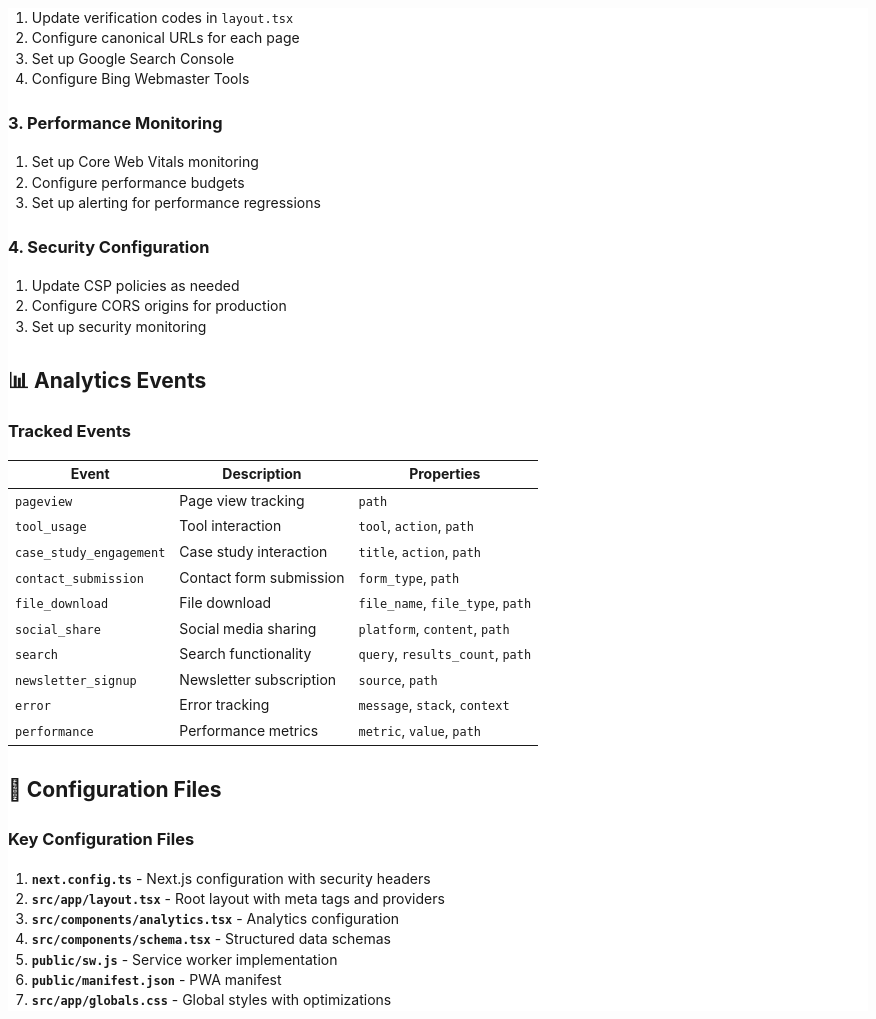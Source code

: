 1. Update verification codes in `layout.tsx`
2. Configure canonical URLs for each page
3. Set up Google Search Console
4. Configure Bing Webmaster Tools

### 3. Performance Monitoring

1. Set up Core Web Vitals monitoring
2. Configure performance budgets
3. Set up alerting for performance regressions

### 4. Security Configuration

1. Update CSP policies as needed
2. Configure CORS origins for production
3. Set up security monitoring

## 📊 Analytics Events

### Tracked Events

| Event | Description | Properties |
|-------|-------------|------------|
| `pageview` | Page view tracking | `path` |
| `tool_usage` | Tool interaction | `tool`, `action`, `path` |
| `case_study_engagement` | Case study interaction | `title`, `action`, `path` |
| `contact_submission` | Contact form submission | `form_type`, `path` |
| `file_download` | File download | `file_name`, `file_type`, `path` |
| `social_share` | Social media sharing | `platform`, `content`, `path` |
| `search` | Search functionality | `query`, `results_count`, `path` |
| `newsletter_signup` | Newsletter subscription | `source`, `path` |
| `error` | Error tracking | `message`, `stack`, `context` |
| `performance` | Performance metrics | `metric`, `value`, `path` |

## 🔧 Configuration Files

### Key Configuration Files

1. **`next.config.ts`** - Next.js configuration with security headers
2. **`src/app/layout.tsx`** - Root layout with meta tags and providers
3. **`src/components/analytics.tsx`** - Analytics configuration
4. **`src/components/schema.tsx`** - Structured data schemas
5. **`public/sw.js`** - Service worker implementation
6. **`public/manifest.json`** - PWA manifest
7. **`src/app/globals.css`** - Global styles with optimizations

**Task statement**
Return every line in the listing that contains the word "Update".

**The answer**
: 1. Update verification codes in `layout.tsx`
1. Update CSP policies as needed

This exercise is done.